Он живет в маленькой квартирке под самой крышей шикарного дома в стиле модерн. Пять этажей без лифта. Он идет впереди, идет сравнительно быстро, я стараюсь не отставать и при этом не кряхтеть. Вплоть до четвертого этажа двери всех квартир инкрустированы. Облезлая железная противопожарная дверь, через которую мы входим в его квартиру, особого доверия не вызывает.
Помимо всего, на протяжении этого альпинистского восхождения он упорно молчит.
Я ненормальная, говорю себе. Ненормальная.
Подозрительно оглядываю темную прихожую.
— Вход не внушает особого доверия, да? — говорит он.
— Да, конечно, — отвечаю с облегчением.
Как только он открывает вторую дверь, картина сразу меняется. Окна квартирки выходят в парк, и она полна утреннего солнца. Я осматриваюсь: обшарпанный пробковый пол, белая встроенная кухонька, полная грязной посуды, круглый стол с интеллигентскими газетами и журналами, рабочий уголок с компьютером и принтером, большой набитый книгами антикварный шкаф, черный диван, столик с переносным телевизором и массивная двухъярусная кровать с крутой деревянной лесенкой.
Просто и вполне уютно.
Кроме того, приятно, что он не говорит фразы типа «Извините за беспорядок» или «Может, какую-нибудь музыку?» и что избегает всяких обычных клише при знакомстве. Причем настолько успешно, что я до сих пор не знаю его имени.
— Садитесь, — только говорит он.
Молча начинает готовить завтрак. Его молчание создает в комнате, конечно, определенное напряжение, но при этом мне нравится, что он не мелет языком попусту. Он включает чайник, моет чашки, тарелки и выжимает грейпфрут — для этого у него есть специальный изогнутый ножик.
— Классный нож, — отмечаю, — а я всякий раз прорезаю корку, и половина сока вытекает в тарелку.
Он кивает и собирает на стол. Затем приносит наши четыре газеты.

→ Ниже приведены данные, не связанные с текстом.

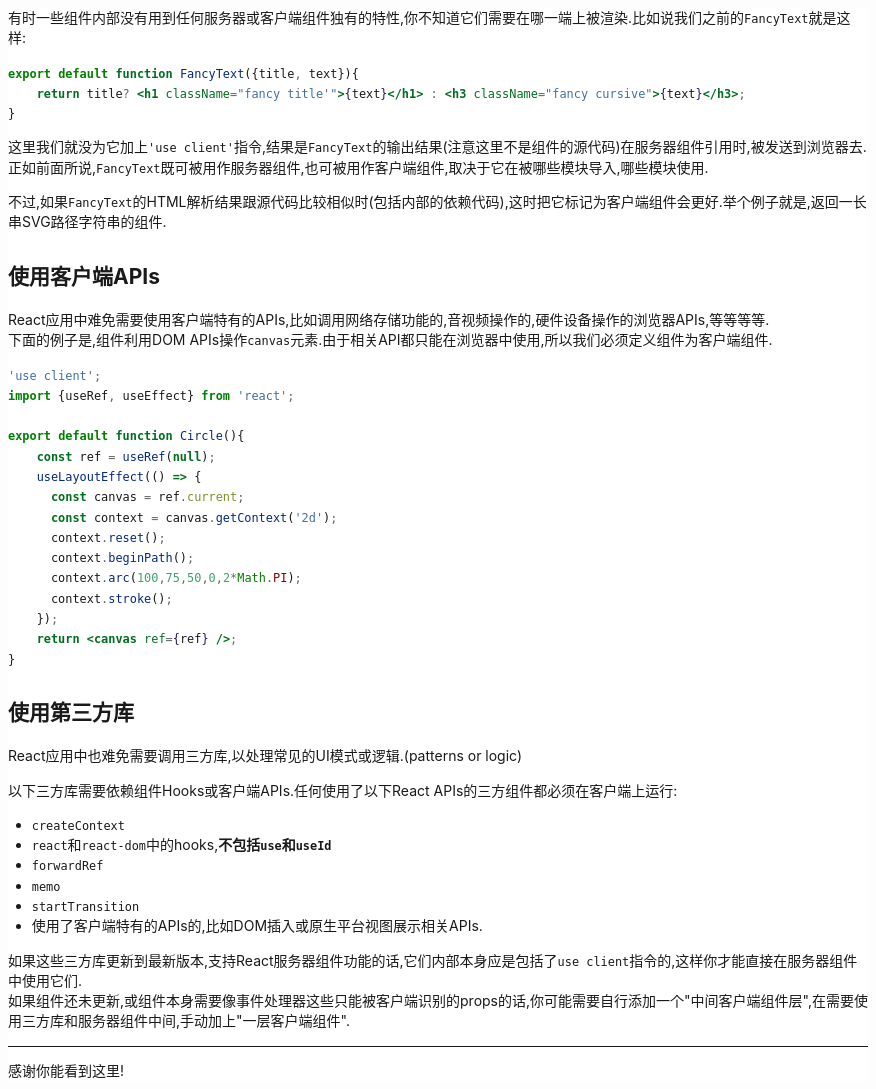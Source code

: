 有时一些组件内部没有用到任何服务器或客户端组件独有的特性,你不知道它们需要在哪一端上被渲染.比如说我们之前的`FancyText`就是这样:
```jsx
export default function FancyText({title, text}){
    return title? <h1 className="fancy title'">{text}</h1> : <h3 className="fancy cursive">{text}</h3>;
}
```
这里我们就没为它加上`'use client'`指令,结果是`FancyText`的输出结果(注意这里不是组件的源代码)在服务器组件引用时,被发送到浏览器去.  
正如前面所说,`FancyText`既可被用作服务器组件,也可被用作客户端组件,取决于它在被哪些模块导入,哪些模块使用.  

不过,如果`FancyText`的HTML解析结果跟源代码比较相似时(包括内部的依赖代码),这时把它标记为客户端组件会更好.举个例子就是,返回一长串SVG路径字符串的组件.  

## 使用客户端APIs
React应用中难免需要使用客户端特有的APIs,比如调用网络存储功能的,音视频操作的,硬件设备操作的浏览器APIs,等等等等.  
下面的例子是,组件利用DOM APIs操作`canvas`元素.由于相关API都只能在浏览器中使用,所以我们必须定义组件为客户端组件.
```jsx
'use client';
import {useRef, useEffect} from 'react';

export default function Circle(){
    const ref = useRef(null);
    useLayoutEffect(() => {
      const canvas = ref.current;
      const context = canvas.getContext('2d');
      context.reset();
      context.beginPath();
      context.arc(100,75,50,0,2*Math.PI);
      context.stroke();
    });
    return <canvas ref={ref} />;
}
```

## 使用第三方库
React应用中也难免需要调用三方库,以处理常见的UI模式或逻辑.(patterns or logic)  

以下三方库需要依赖组件Hooks或客户端APIs.任何使用了以下React APIs的三方组件都必须在客户端上运行:
* `createContext`
* `react`和`react-dom`中的hooks,**不包括`use`和`useId`**
* `forwardRef`
* `memo`
* `startTransition`
* 使用了客户端特有的APIs的,比如DOM插入或原生平台视图展示相关APIs.

如果这些三方库更新到最新版本,支持React服务器组件功能的话,它们内部本身应是包括了`use client`指令的,这样你才能直接在服务器组件中使用它们.  
如果组件还未更新,或组件本身需要像事件处理器这些只能被客户端识别的props的话,你可能需要自行添加一个"中间客户端组件层",在需要使用三方库和服务器组件中间,手动加上"一层客户端组件".  

--- 
感谢你能看到这里!


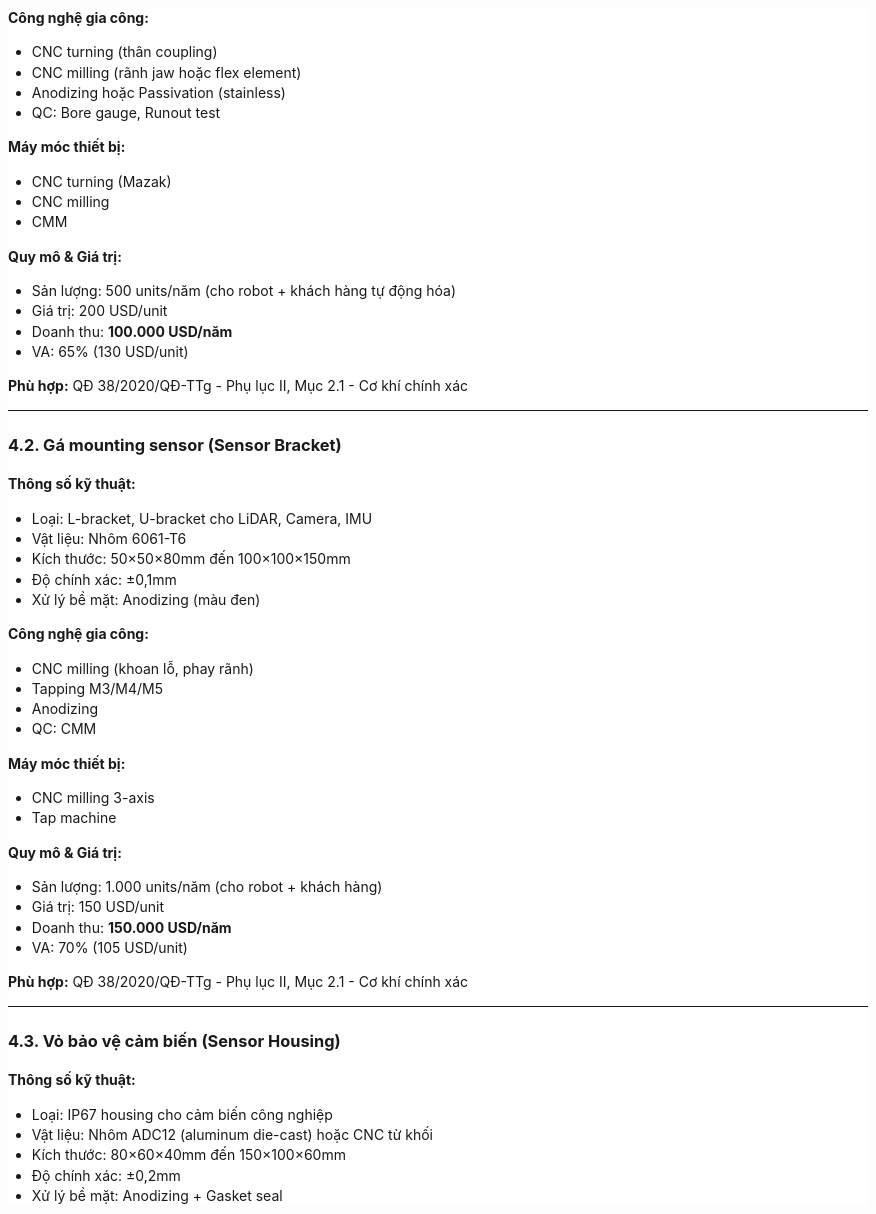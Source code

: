 **Công nghệ gia công:**
- CNC turning (thân coupling)
- CNC milling (rãnh jaw hoặc flex element)
- Anodizing hoặc Passivation (stainless)
- QC: Bore gauge, Runout test

**Máy móc thiết bị:**
- CNC turning (Mazak)
- CNC milling
- CMM

**Quy mô & Giá trị:**
- Sản lượng: 500 units/năm (cho robot + khách hàng tự động hóa)
- Giá trị: 200 USD/unit
- Doanh thu: **100.000 USD/năm**
- VA: 65% (130 USD/unit)

**Phù hợp:** QĐ 38/2020/QĐ-TTg - Phụ lục II, Mục 2.1 - Cơ khí chính xác

---

### 4.2. Gá mounting sensor (Sensor Bracket)

**Thông số kỹ thuật:**
- Loại: L-bracket, U-bracket cho LiDAR, Camera, IMU
- Vật liệu: Nhôm 6061-T6
- Kích thước: 50×50×80mm đến 100×100×150mm
- Độ chính xác: ±0,1mm
- Xử lý bề mặt: Anodizing (màu đen)

**Công nghệ gia công:**
- CNC milling (khoan lỗ, phay rãnh)
- Tapping M3/M4/M5
- Anodizing
- QC: CMM

**Máy móc thiết bị:**
- CNC milling 3-axis
- Tap machine

**Quy mô & Giá trị:**
- Sản lượng: 1.000 units/năm (cho robot + khách hàng)
- Giá trị: 150 USD/unit
- Doanh thu: **150.000 USD/năm**
- VA: 70% (105 USD/unit)

**Phù hợp:** QĐ 38/2020/QĐ-TTg - Phụ lục II, Mục 2.1 - Cơ khí chính xác

---

### 4.3. Vỏ bảo vệ cảm biến (Sensor Housing)

**Thông số kỹ thuật:**
- Loại: IP67 housing cho cảm biến công nghiệp
- Vật liệu: Nhôm ADC12 (aluminum die-cast) hoặc CNC từ khối
- Kích thước: 80×60×40mm đến 150×100×60mm
- Độ chính xác: ±0,2mm
- Xử lý bề mặt: Anodizing + Gasket seal

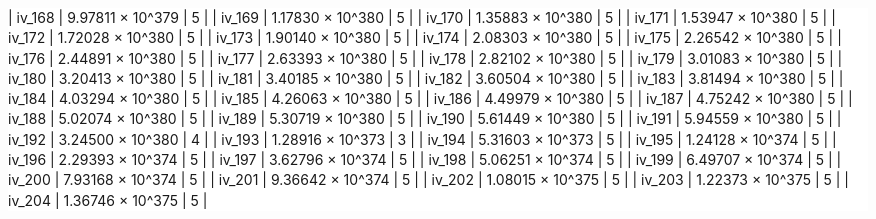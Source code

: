 | iv_168 | 9.97811 × 10^379 | 5 |
| iv_169 | 1.17830 × 10^380 | 5 |
| iv_170 | 1.35883 × 10^380 | 5 |
| iv_171 | 1.53947 × 10^380 | 5 |
| iv_172 | 1.72028 × 10^380 | 5 |
| iv_173 | 1.90140 × 10^380 | 5 |
| iv_174 | 2.08303 × 10^380 | 5 |
| iv_175 | 2.26542 × 10^380 | 5 |
| iv_176 | 2.44891 × 10^380 | 5 |
| iv_177 | 2.63393 × 10^380 | 5 |
| iv_178 | 2.82102 × 10^380 | 5 |
| iv_179 | 3.01083 × 10^380 | 5 |
| iv_180 | 3.20413 × 10^380 | 5 |
| iv_181 | 3.40185 × 10^380 | 5 |
| iv_182 | 3.60504 × 10^380 | 5 |
| iv_183 | 3.81494 × 10^380 | 5 |
| iv_184 | 4.03294 × 10^380 | 5 |
| iv_185 | 4.26063 × 10^380 | 5 |
| iv_186 | 4.49979 × 10^380 | 5 |
| iv_187 | 4.75242 × 10^380 | 5 |
| iv_188 | 5.02074 × 10^380 | 5 |
| iv_189 | 5.30719 × 10^380 | 5 |
| iv_190 | 5.61449 × 10^380 | 5 |
| iv_191 | 5.94559 × 10^380 | 5 |
| iv_192 | 3.24500 × 10^380 | 4 |
| iv_193 | 1.28916 × 10^373 | 3 |
| iv_194 | 5.31603 × 10^373 | 5 |
| iv_195 | 1.24128 × 10^374 | 5 |
| iv_196 | 2.29393 × 10^374 | 5 |
| iv_197 | 3.62796 × 10^374 | 5 |
| iv_198 | 5.06251 × 10^374 | 5 |
| iv_199 | 6.49707 × 10^374 | 5 |
| iv_200 | 7.93168 × 10^374 | 5 |
| iv_201 | 9.36642 × 10^374 | 5 |
| iv_202 | 1.08015 × 10^375 | 5 |
| iv_203 | 1.22373 × 10^375 | 5 |
| iv_204 | 1.36746 × 10^375 | 5 |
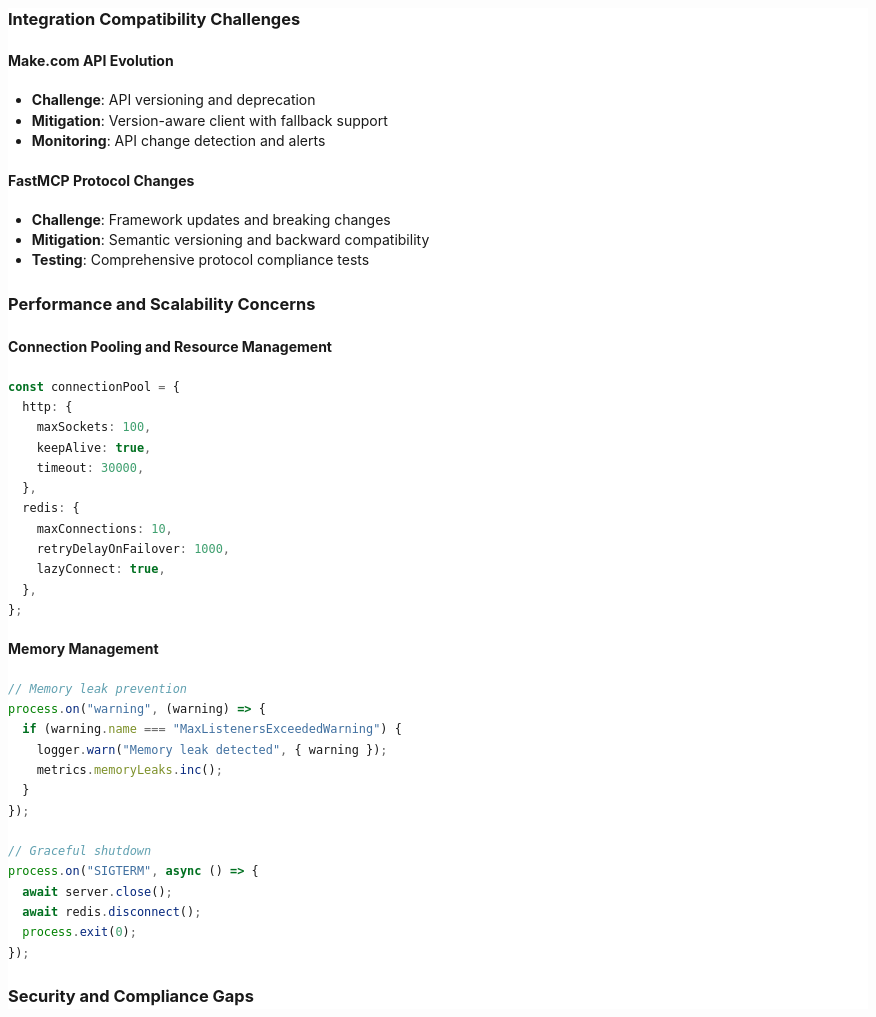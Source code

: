 ### Integration Compatibility Challenges

#### **Make.com API Evolution**

- **Challenge**: API versioning and deprecation
- **Mitigation**: Version-aware client with fallback support
- **Monitoring**: API change detection and alerts

#### **FastMCP Protocol Changes**

- **Challenge**: Framework updates and breaking changes
- **Mitigation**: Semantic versioning and backward compatibility
- **Testing**: Comprehensive protocol compliance tests

### Performance and Scalability Concerns

#### **Connection Pooling and Resource Management**

```typescript
const connectionPool = {
  http: {
    maxSockets: 100,
    keepAlive: true,
    timeout: 30000,
  },
  redis: {
    maxConnections: 10,
    retryDelayOnFailover: 1000,
    lazyConnect: true,
  },
};
```

#### **Memory Management**

```typescript
// Memory leak prevention
process.on("warning", (warning) => {
  if (warning.name === "MaxListenersExceededWarning") {
    logger.warn("Memory leak detected", { warning });
    metrics.memoryLeaks.inc();
  }
});

// Graceful shutdown
process.on("SIGTERM", async () => {
  await server.close();
  await redis.disconnect();
  process.exit(0);
});
```

### Security and Compliance Gaps
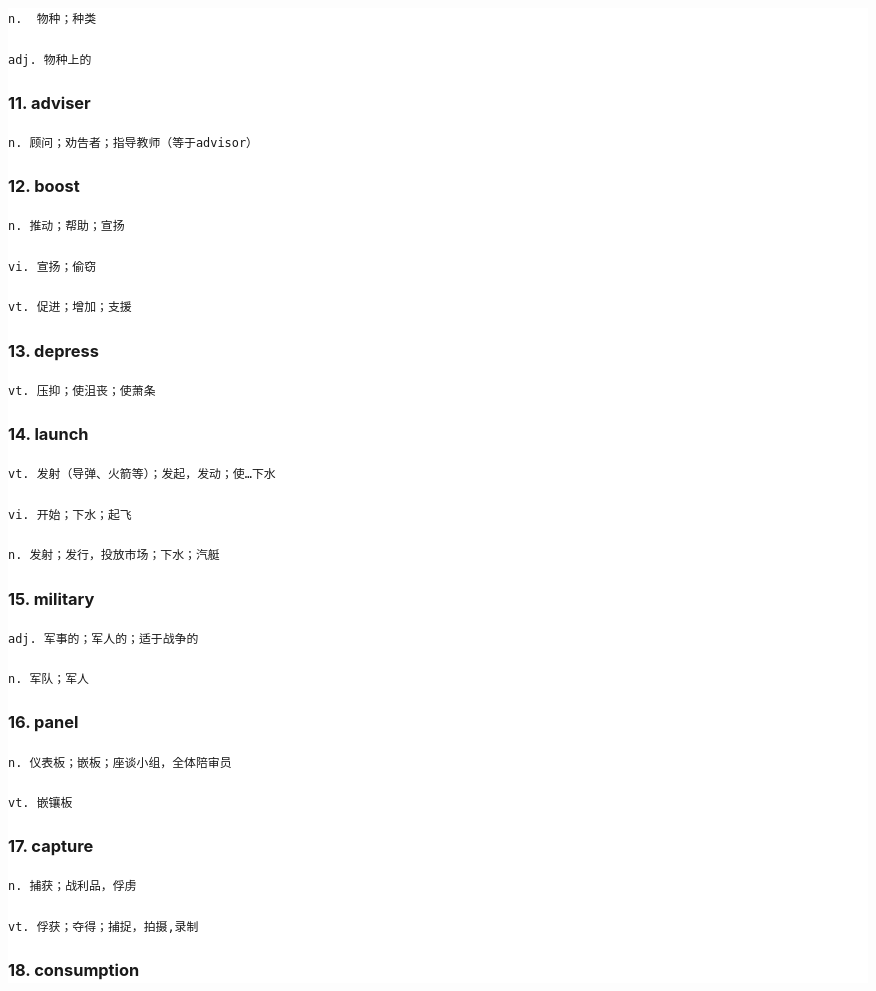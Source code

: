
 ```
n.  物种；种类

adj. 物种上的
```
### 11. adviser

```
n. 顾问；劝告者；指导教师（等于advisor）
```
### 12. boost

```
n. 推动；帮助；宣扬

vi. 宣扬；偷窃

vt. 促进；增加；支援
```
### 13. depress

```
vt. 压抑；使沮丧；使萧条
```
### 14. launch

```
vt. 发射（导弹、火箭等）；发起，发动；使…下水

vi. 开始；下水；起飞

n. 发射；发行，投放市场；下水；汽艇
```
### 15. military

```
adj. 军事的；军人的；适于战争的

n. 军队；军人
```
### 16. panel

```
n. 仪表板；嵌板；座谈小组，全体陪审员

vt. 嵌镶板
```
### 17. capture

```
n. 捕获；战利品，俘虏

vt. 俘获；夺得；捕捉，拍摄,录制
```
### 18. consumption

— Забыл, какие ваши, — говорит он. — Кажется, эти.
И подает мне.
— Нет, это ваши, — говорю я. — Если не возражаете, я возьму свои.
— Естественно, — говорит он почти без улыбки, но чувствую, что заработала один балл.
Он наливает чай, надкусывает первый пончик и действительно углубляется в чтение. Хотя, похоже, его что-то все время гнетет, но сейчас вид у него спокойный. Единственное, что в эту минуту, пожалуй, волнует его, — как бы джем не капнул на газету.
Я растерянно наблюдаю за ним и в отличие от него сосредоточиться на чтении не могу. Что будет, когда мы прочтем газеты? Он станет на меня кидаться? Разрежет меня на куски своим изогнутым ножиком? В какой-то момент я подумываю, уж не педик ли он — впрочем, я всегда мечтала дружить с каким-нибудь интеллигентным, остроумным гомосексуалистом.
Снова эта красивая улыбка.
— Хотите услышать последнее открытие журналистов-аналитиков «Лидовых новин»? — спрашивает он.
Я киваю.
— «Туристов привлекают пражские памятники старины», — читает он заголовок крупным шрифтом. — Вы могли бы такое предположить?
— Нет, — говорю я. — Это настоящее открытие…
Он снова погружается в газету, а я тем временем перевожу взгляд на три обрамленные фотографии на противоположной стене. На всех трех одна и та же юная девушка. Красивая.
Он подмечает, куда устремлен мой взгляд, но не испытывает потребности хоть как-то прокомментировать это.
— «Производители стальных труб намерены защищаться», — читает он следующий заголовок. Коротко усмехается: — Надеюсь, не трубами…
Я смеюсь.
Затем опять мы долго молча едим и читаем.
— Или послушайте вот это: «Чешские пивоварни за бортом», — наконец говорит он. — Это не журналисты, а сюрреалисты. Фокусники с метафорой. Представьте себе корабль, полный чешских пивоварен… И двух матросов, которые все эти пивные заводы запросто бросают за борт…
Я улыбаюсь.
— Могу я вас кое о чем спросить? — говорю я чуть погодя.
— Нет, — говорит он с веселой решительностью, не отрывая взгляда от газеты.
— Нет?! Что это значит? Я что, не могу вас ни о чем даже спросить?
Наконец он внимательно на меня смотрит.
— Это прекрасная ситуация. Не портите ее.
И он придвигает к себе свой грейпфрут.
— Но поймите, — возражаю я уже с некоторой досадой, — я ведь о вас ничего не знаю. Не знаю даже вашего имени.